On ouvre ainsi la voie à des superstitions d’un autre âge qui ont pour elles l’avantage du nombre et de la force.

Comment résister à ce relativisme qui devient dominant en Occident dans le monde académique et qui, supprimant tout universalisme, fait éteindre les Lumières qui furent une acquisition difficile face à l’obscurantisme religieux ?

L’être humain est avide de ce qui peut lui donner un sens et dans une époque troublée et chaotique comme la nôtre, les certitudes même régressives et illusoires peuvent l’emporter sur ce socle péniblement construit de la raison et de l’universel.

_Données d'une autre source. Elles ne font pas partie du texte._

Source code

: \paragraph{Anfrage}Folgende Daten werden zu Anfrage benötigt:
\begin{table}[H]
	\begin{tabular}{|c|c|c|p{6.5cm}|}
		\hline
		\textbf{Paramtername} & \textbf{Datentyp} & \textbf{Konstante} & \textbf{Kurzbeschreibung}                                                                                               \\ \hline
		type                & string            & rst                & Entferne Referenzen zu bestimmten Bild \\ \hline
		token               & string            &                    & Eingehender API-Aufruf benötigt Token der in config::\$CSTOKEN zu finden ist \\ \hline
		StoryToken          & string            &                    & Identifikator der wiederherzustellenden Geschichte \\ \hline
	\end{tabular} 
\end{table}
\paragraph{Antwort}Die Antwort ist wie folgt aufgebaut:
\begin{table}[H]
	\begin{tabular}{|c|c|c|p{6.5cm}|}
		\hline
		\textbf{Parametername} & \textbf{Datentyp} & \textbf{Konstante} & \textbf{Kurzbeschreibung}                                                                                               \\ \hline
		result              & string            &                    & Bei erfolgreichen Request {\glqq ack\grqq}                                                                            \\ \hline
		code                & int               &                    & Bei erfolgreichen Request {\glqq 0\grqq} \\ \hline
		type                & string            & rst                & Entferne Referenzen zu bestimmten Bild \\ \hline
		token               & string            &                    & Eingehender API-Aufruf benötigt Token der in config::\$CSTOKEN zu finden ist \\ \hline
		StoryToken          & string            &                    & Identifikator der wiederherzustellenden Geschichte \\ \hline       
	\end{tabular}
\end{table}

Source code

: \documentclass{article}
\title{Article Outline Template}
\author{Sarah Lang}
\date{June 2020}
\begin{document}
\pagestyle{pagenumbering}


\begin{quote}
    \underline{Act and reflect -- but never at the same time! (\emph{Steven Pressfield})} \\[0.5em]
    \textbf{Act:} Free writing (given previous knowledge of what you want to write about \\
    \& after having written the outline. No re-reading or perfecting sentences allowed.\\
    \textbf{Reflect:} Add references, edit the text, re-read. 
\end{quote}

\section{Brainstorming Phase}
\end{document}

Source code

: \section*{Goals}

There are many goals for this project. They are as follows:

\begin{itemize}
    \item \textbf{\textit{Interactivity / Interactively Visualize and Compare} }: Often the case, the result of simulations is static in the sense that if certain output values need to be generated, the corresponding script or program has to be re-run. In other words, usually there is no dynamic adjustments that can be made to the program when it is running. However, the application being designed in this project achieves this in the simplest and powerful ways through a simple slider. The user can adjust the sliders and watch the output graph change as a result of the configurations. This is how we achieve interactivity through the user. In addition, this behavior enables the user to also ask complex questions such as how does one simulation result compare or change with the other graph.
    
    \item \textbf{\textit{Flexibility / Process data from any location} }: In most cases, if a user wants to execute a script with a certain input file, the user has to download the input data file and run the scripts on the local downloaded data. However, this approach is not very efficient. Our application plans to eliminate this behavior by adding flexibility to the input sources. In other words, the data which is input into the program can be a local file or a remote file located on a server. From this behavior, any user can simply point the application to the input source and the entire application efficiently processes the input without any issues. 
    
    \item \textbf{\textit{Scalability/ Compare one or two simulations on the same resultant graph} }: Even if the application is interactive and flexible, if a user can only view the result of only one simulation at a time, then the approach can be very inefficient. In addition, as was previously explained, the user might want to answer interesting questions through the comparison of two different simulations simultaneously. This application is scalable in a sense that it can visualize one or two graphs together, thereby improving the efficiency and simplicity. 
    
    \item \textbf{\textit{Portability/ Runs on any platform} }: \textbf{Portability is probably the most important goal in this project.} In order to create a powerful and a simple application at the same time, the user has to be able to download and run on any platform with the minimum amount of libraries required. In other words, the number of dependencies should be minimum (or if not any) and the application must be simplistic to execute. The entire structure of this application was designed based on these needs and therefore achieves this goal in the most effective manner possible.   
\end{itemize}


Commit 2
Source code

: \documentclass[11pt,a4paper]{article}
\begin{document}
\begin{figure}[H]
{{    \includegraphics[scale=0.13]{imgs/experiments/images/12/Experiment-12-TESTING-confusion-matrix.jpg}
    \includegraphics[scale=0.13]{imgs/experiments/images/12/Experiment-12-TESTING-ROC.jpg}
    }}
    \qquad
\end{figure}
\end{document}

Il y a trente ans environ, pour faire face aux violences et à l’insécurité qui déchiraient déjà notre société, j’ai inventé une approche de psychologie politique clinique que j’ai baptisée à l’époque Thérapie sociale en souvenir d’actions qui avaient été conduites par des héritiers de Freud et de Mélanie Klein inquiets comme Freud lui-même l’avait écrit dans « Malaise dans la civilisation » de ce qu’on pouvait appeler des pathologies sociales pouvant provoquer la destruction de l’humanité.

Cette thérapie sociale avait au départ pour objet de comprendre et de prévenir les phénomènes de violence et de haine qui désagrégeaient le tissu social.

Bien vite, il m’est apparu que la violence était une solution plutôt qu’un problème et qu’elle permettait d’obtenir des résultats et des acquisitions à partir d’une vision folle de soi-même et des autres. Des actions de thérapie sociale ont été menées en France et à l’étranger pour réunir et tenter de réconcilier des personnes et des groupes opposés par des visions différentes de la réalité qui les poussaient à des affrontements au lieu de chercher ensemble le bien commun. Le processus de thérapie sociale qui les aidait à retrouver de la confiance en eux et dans les autres leur permettait de parler avec franchise de leur vécu réel et de donner des informations sur la réalité qu’ils détenaient au lieu d’opposer les uns aux autres leurs idéologies, leur victimisation et leurs accusations parfois paranoïaques.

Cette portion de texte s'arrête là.